Com sistemas fortes de adesivo ou adaptadores
- dispensa furar azulejos
- instalação rápida e, muitas vezes, removível sem deixar marcas
- indicado apenas para cargas limitadas
Quem optar por colagem deve manter expectativas realistas: pilhas grandes e pesadas de pratos ficam mais seguras em modelos aparafusados.
Vale mesmo a pena mudar?
No dia a dia, os benefícios tornam-se evidentes relativamente depressa. Há utilizadores que referem que a bancada passa a parecer mais calma e livre, porque o “monte” de loiça deixa de dominar o campo de visão. Além disso, muitos habituam-se a colocar a loiça directamente no escorredor de parede após lavar - e, mais tarde, arrumam dali directamente para o armário.
"Quem tem pouco espaço ganha a dobrar com um escorredor de parede: mais bancada e uma estrutura mais clara à volta do lava-loiça."
Também do ponto de vista higiénico, o sistema pode levar vantagem: a água escorre melhor, o escorredor limpa-se com uma passagem de pano, e há menos poças escondidas debaixo de tabuleiros de plástico.
O que ainda deve ter em conta antes de comprar
Alguns detalhes passam facilmente despercebidos no entusiasmo, mas fazem toda a diferença na rotina:
- há altura livre suficiente, sobretudo para pessoas mais altas que se inclinam sobre o lava-loiça?
- as portas dos armários superiores ou as janelas continuam a abrir sem problemas?
- existem crianças em casa que possam puxar loiça pesada?
- com que frequência se lava realmente à mão - compensa o investimento e a montagem?
Se a maior parte da loiça vai para a máquina, pode optar por um escorredor de parede mais pequeno, usado como complemento para copos delicados, tábuas de madeira ou peças isoladas lavadas rapidamente.
Exemplos práticos do quotidiano
Em casas de uma pessoa ou de um casal, um escorredor de parede compacto substitui muitas vezes por completo o escorredor de bancada. Alguns pratos, duas canecas, talheres - normalmente, não se acumula muito mais. Já numa cozinha de família, a lógica é diferente: o sistema funciona bem como “primeira linha”, enquanto panelas maiores podem secar num escorredor separado.
A solução também faz sentido em autocaravanas ou em pequenas casas de férias com pouco espaço. Modelos de parede rebatíveis podem ser simplesmente encaixados quando necessário ou retirados por completo quando não estão a uso, o que torna o ambiente visualmente ainda mais limpo.
Riscos, manutenção e vantagens a longo prazo
Quem escolhe modelos muito baratos e mal acabados arrisca varões empenados, manchas de ferrugem ou, no pior cenário, uma fixação que começa a ceder. Por isso, é sensato ler avaliações e, em caso de dúvida, apostar num modelo um pouco mais robusto.

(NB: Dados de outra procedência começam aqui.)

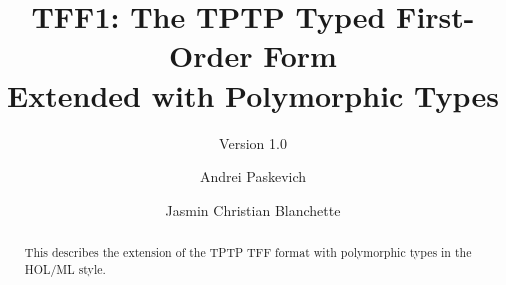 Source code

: \documentclass[draft,a4paper]{llncs}
\begin{document}
\title{
TFF1: The TPTP Typed First-Order Form \\ Extended with Polymorphic Types}
\subtitle{Version 1.0}

\author{
Andrei Paskevich \and Jasmin Christian Blanchette
}


\maketitle

\begin{abstract}
This \paper{} describes the extension of the TPTP TFF format with polymorphic
types in the HOL/ML style.
\end{abstract}











\end{document}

Na manutenção, os escorredores de parede tendem a ser mais cómodos: uma vez por mês, limpar com detergente da loiça e uma escova; para o calcário, um pouco de vinagre - e está feito. Adeus tabuleiro a cheirar mal, onde a água fica acumulada durante semanas.

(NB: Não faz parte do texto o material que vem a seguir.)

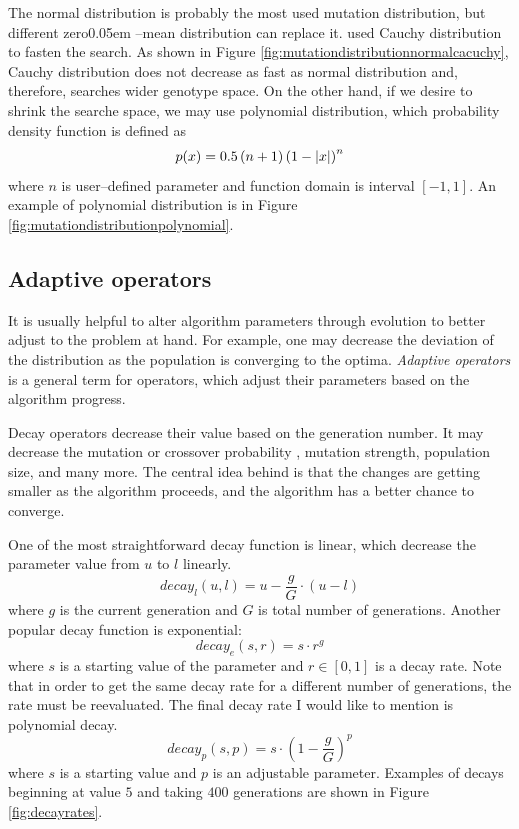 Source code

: The normal distribution is probably the most used mutation distribution, but different zero\kern0.05em --mean distribution can replace it. \citet*{CauchyDistributionMutation} used Cauchy distribution to fasten the search. As shown in Figure \ref{fig:mutationdistributionnormalcacuchy}, Cauchy distribution does not decrease as fast as normal distribution and, therefore, searches wider genotype space. On the other hand, if we desire to shrink the searche space, we may use polynomial distribution, which probability density function is defined as
$$
p(x)=0.5 \left(n + 1\right)\left( 1 - \left|{x}\right| \right)^n
$$ 
where $n$ is user--defined parameter and function domain is interval $\left[-1,1\right]$. An example of polynomial distribution is in Figure \ref{fig:mutationdistributionpolynomial}.

\subsection{Adaptive operators}
\label{chap:adaptiveoperators}

It is usually helpful to alter algorithm parameters through evolution to better adjust to the problem at hand. For example, one may decrease the deviation of the distribution as the population is converging to the optima. \emph{Adaptive operators} is a general term for operators, which adjust their parameters based on the algorithm progress.

Decay operators decrease their value based on the generation number. It may decrease the mutation or crossover probability \citep{DecayGA}, mutation strength, population size, and many more. The central idea behind is that the changes are getting smaller as the algorithm proceeds, and the algorithm has a better chance to converge.

One of the most straightforward decay function is linear, which decrease the parameter value from $u$ to $l$ linearly.
$$
decay_l(u,l) = u - \frac{g}{G}\cdot\left( u - l \right)
$$
where $g$ is the current generation and $G$ is total number of generations. Another popular decay function is exponential:
$$
decay_e(s,r) = s\cdot r^g
$$
where $s$ is a starting value of the parameter and $r\in\left[0,1\right]$ is a decay rate. Note that in order to get the same decay rate for a different number of generations, the rate must be reevaluated.
The final decay rate I would like to mention is polynomial decay.
$$
decay_p(s,p) = s \cdot\left(1 - \frac{g}{G}\right)^p
$$
where $s$ is a starting value and $p$ is an adjustable parameter. Examples of decays beginning at value $5$ and taking $400$ generations are shown in Figure \ref{fig:decayrates}.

A longo prazo, a mudança não só liberta espaço como também ajusta rotinas: a loiça vai mais depressa para um local definido, a zona ao lado do lava-loiça mantém-se livre e dá para começar a cozinhar de repente sem ter primeiro de desimpedir metade do lava-loiça. Para muitas cozinhas, basta este passo para que tudo pareça maior, mais tranquilo e mais moderno - sem qualquer remodelação.